Street and sidewalk improvements began this week along Alamitos Avenue, between 7th Street and Orange Avenue. The road project is in direct response to the needs expressed in the community for calmer traffic speeds and greater pedestrian accessibility to various schools, parks and churches along specific parts of Alamitos, according to the Office of 6th District Councilmember Dee Andrews.

“Adding the bike lanes, the first in central Long Beach, will serve residents who use bicycles as a form of transportation,” said Andrews’s office in a statement to the Signal Tribune, “whether that is accessing the half dozen schools along Alamitos Avenue, accessing the various hospitals and medical clinics in the area or the major job center that downtown is. It means safe, accessible lanes for bicyclists.”

The high speed of traffic had cyclists sharing the narrow parts of the sidewalk with pedestrians. The new configuration will provide enough room for buffered bike lanes along the road, freeing up the existing sidewalk for pedestrians. The project also includes some sidewalk bulb-outs, high-visibility crosswalks and advanced vehicle stops lines at signalized intersections.

Long Beach Mayor Robert Garcia echoed Andrews’s sentiments about safer and accessible roads.

“These infrastructure improvements will increase safety for pedestrians, bicyclists and motorists,” Garcia said in a press release. “We are putting a special focus on safety around schools, parks, churches and other community sites.”

According to the City of Long Beach, improvements will include the following: resurfacing the pavement; repairing sidewalks; replacing damaged curbs and gutters; reconstructing deteriorated pavement; and installing pavement markers, markings, traffic striping, signing and curb paint.

Temporary lane closures and traffic delays will come as a result of the project.

The project will remove one traffic lane in each direction of Alamitos Avenue as part of a “road diet,” or a lane reduction. The roads will remain open during those working hours, but people can expect delays, and the City of Long Beach is advising motorists to take alternate routes.

“I am a strong supporter of road diets and am glad to see one coming to Alamitos Avenue,” said Vice Mayor Suja Lowenthal in the press release. “Road diets contribute to pedestrian, bike and vehicular safety, as well as improve overall well-being.”

The City of Long Beach is seeking to minimize the impact of these traffic delays by working closely with bus patrons, such as Long Beach Transit, that operate along the same street, as well as making roads more accessible to motorists.

The project nearly totals $2 million in cost.

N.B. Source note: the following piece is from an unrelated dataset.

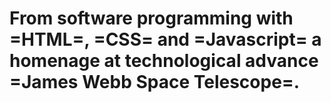 # From software programming with =HTML=, =CSS= and =Javascript= a homenage at technological advance =James Webb Space Telescope=.
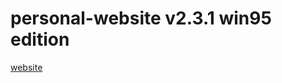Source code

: # personal-website v2.3.1 win95 edition

[website](https://sch-raphael.github.io/personal-website/)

It’s funded by a combined monetary amount from federal, state and local resources, which includes Proposition C funds from sales tax. The project is due for completion by March.

The asphalt material in the project will include recycled materials, as well. According to the City of Long Beach, asphalt material will be removed from the street and recycled into new base material for other road projects.

Alamitos Avenue will be resurfaced with asphalt containing up to 15-percent recycled material, according to the City. As much as 589 tons of road base made from recycled concrete, rock, sand and asphalt will be utilized in the project, as well.

Long Beach officials, such as Andrews, find the project to be of holistic benefit for residents and the city.

“Calming traffic speeds can benefit the quality of life for over a thousand residents living along this street,” Andrews’s office wrote in its statement. “[The nonprofit design studio] City Fabrick worked with community members, the councilmembers and city staff to visualize what Long Beach’s complete street policy looks like on an urban street like this, when we have limited resources and time to coalesce a design. This was a great chance for local stakeholders, City staff and policymakers to collaborate for a win-win project in the community.”